Lab manual







Lab communication

In person meetings

Individual meetings

  • Mondays, every week, scheduled via Outlook calendar
  • Prepare in advance
    • What are upcoming events (2-3 months; e.g. committee meeting, conference, meetings with collaborators)
    • Progress and results
    • Other activities (including non-scientific like courses attended, tutorials, infrastructure)
    • Next goals (list next steps in research and what tasks are needed to accomplish them)
    • Roadblocks/needs (list critical needs that are/you anticipate are blocking progress - especially things you need Andre to do. e.g. setup a VM, learn about a framework, download lots of data, more space in cluster)
    • Literature (indicate a paper you found interesting/relevant that Andre should read or that should be discussed in a journal club)
    • The above can be shared with Andre in advance (e.g. in a markdown file)
  • The meta layer / check-in:
    • Talk about how you are doing, progress, frustration, goals beyond research
    • Once per month, more often if needed
  • The scheduled meetings should not prevent you from reaching out to Andre at any time if needed (in person, via email, chat, phone)!

Lab meetings

  • Tuesdays, early week (12:30)
  • Schedule:
    • The schedule for the presentations is set by Andre and available here.
  • Format:
    • Housekeeping (announcements, scheduling)
      • Any update relevant to the lab by anyone
    • Quick round reviewing week progress (20 min max, 3-5 min per person):
      • What did you try to achieve? (broadly and specifically)
      • What were the challenges?
    • One or more scheduled presentations (20-30 min) including:
      • Scientific question/hypothesis
      • Background (what has been done/can we build on)
      • Approach/methodology
      • Results
      • Outlook/next steps

Code review

  • Every 2 weeks (to begin, then maybe more sparse)
  • 1h30 to 2h00 duration
  • The goal is to improve everyone's programming skills/process - not shaming!
  • Typical workflow:
    • Nominate one script/function to study (e.g. caused problems or is inefficient, not Pythonic, etc...) OR ask Andre before hand to look at a repository to select one piece of code to focus on.
    • Ideally only 200-400 lines of code at one time
    • Everyone studies the goals of the code and the implementation
    • Together try to assess:
      1. Readability and documentation
      2. Architecture
      3. Re-usability
      4. Additional: packaging, speed, security, etc...
    • End by highlighting one new Github repository that you find cool/useful for the group - everyone quickly installs and explore
    • Occasionally/alternatively we can talk about the meta part: cluster issues, installation, text editors, .bashrc setup, etc...

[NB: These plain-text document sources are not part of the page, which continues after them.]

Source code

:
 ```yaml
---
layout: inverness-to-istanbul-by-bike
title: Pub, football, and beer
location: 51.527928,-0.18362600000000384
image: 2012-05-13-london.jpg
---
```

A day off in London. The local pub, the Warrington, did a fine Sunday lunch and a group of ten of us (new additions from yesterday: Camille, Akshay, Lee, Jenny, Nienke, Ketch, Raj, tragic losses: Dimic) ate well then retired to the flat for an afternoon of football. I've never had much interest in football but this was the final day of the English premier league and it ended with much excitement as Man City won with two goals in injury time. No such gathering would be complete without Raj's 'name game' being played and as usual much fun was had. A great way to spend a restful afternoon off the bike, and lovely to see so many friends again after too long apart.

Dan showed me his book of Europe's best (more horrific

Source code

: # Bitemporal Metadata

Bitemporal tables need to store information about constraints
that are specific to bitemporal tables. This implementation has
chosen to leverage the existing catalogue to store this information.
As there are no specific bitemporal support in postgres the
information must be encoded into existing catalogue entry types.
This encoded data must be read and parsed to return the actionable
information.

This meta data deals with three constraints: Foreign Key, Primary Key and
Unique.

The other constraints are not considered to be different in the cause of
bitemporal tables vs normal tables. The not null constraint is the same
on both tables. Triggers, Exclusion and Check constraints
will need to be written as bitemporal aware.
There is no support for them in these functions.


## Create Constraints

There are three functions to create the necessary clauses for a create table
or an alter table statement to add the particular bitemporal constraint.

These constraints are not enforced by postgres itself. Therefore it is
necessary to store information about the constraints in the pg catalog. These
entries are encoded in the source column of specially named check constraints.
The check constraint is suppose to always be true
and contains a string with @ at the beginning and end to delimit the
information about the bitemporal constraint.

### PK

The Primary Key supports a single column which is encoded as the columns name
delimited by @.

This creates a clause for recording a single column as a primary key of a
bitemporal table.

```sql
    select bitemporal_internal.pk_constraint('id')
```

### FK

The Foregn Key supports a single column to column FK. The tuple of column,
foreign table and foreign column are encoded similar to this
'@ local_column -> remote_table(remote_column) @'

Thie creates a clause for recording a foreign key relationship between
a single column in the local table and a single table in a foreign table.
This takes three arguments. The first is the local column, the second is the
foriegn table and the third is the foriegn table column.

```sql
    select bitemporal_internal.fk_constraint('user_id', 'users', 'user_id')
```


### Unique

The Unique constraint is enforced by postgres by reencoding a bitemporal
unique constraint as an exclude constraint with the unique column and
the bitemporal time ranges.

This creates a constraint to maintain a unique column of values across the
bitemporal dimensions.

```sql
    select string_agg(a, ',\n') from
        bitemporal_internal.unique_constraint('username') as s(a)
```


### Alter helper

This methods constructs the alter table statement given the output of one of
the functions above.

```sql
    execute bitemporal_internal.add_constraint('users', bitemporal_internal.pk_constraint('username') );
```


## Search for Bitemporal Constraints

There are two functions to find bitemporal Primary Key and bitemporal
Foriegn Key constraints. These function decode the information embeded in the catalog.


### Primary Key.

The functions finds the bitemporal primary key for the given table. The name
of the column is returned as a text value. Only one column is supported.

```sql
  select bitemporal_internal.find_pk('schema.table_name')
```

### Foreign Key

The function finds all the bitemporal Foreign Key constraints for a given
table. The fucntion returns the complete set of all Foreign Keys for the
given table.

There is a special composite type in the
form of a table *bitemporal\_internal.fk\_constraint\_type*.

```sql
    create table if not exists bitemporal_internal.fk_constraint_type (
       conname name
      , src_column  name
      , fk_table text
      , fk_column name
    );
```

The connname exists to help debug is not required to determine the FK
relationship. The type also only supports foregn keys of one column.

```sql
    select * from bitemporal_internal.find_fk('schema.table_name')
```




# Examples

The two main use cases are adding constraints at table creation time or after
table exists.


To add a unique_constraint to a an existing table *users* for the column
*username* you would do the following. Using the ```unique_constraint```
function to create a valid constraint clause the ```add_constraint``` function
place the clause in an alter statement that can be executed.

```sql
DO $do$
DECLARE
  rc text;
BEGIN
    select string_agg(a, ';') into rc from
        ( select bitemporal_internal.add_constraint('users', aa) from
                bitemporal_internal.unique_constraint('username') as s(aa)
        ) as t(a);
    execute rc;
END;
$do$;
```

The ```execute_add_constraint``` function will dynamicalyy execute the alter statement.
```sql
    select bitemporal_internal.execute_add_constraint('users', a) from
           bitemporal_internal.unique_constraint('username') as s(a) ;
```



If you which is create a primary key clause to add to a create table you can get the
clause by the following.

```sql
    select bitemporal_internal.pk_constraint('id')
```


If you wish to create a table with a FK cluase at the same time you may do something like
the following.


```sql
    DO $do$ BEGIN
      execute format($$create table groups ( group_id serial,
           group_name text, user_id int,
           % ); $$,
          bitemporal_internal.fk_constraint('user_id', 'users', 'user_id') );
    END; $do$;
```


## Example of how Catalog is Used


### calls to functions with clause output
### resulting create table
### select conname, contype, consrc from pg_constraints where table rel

Strategic collaborative projects (SCPs)

  • Everyone is encouraged to participate in more than one depending on interest/relevance
  • SCP2: "Tissue biology in health, aging, and disease":
    • One meeting per month
    • Two organizers (generally from De Rooij and Rendeiro labs)
    • Mailing list: scp2@cemmat.onmicrosoft.com
    • Send papers with the usual format/tag in subject: [paper] <title>, and body: <title> \n <url> \n <comment>

Hackatons

  • one afternoon every 2-3 months
  • ideas:
    • CeMMome (involve more people?):
      1. Literature mining: papers, research reports, press releases
      2. Friday seminar audio transcription
      3. Data Science:
      4. What topics are there at CeMM?
      5. How did they evolve over time?
      6. Individuals:
    • Configuring "hilde"
    • Lab website
    • Deep learning basics
    • AI art
    • ...

Yearly kick start/team building meeting

  • Topics:
    • Values
    • Personality
    • Motivation
    • Feedback
    • Goals and expectations
    • Research integrity
    • Jointly write a Code of Conduct
  • Revisit yearly or when new members joint

See also the "asking questions" section on the learning note.

Messaging

Use the lab's mailing list (rendeirogroup@int.cemm.at) for searchable, archivable content (announcements, scheduling, papers).

Use Microsoft Teams for non-archival content (curiosities, non-urgent questions, fun stuff).

Use Signal's lab group for quick messages (coordinating movement, real-time info, urgent questions, fun stuff).

Papers

Feel free to send around any paper you find interesting or relevant.

Send it via email (rendeirogroup@int.cemm.at) in the following format:

Fields with <> should be replaced with content.

Lab retreats

[!CAUTION] TODO

Social meetings and celebrations

Social gatherins for example in celebrations of personal and professional achievements are welcome and encouraged.

They should however follow the guidelines and rules from CeMM.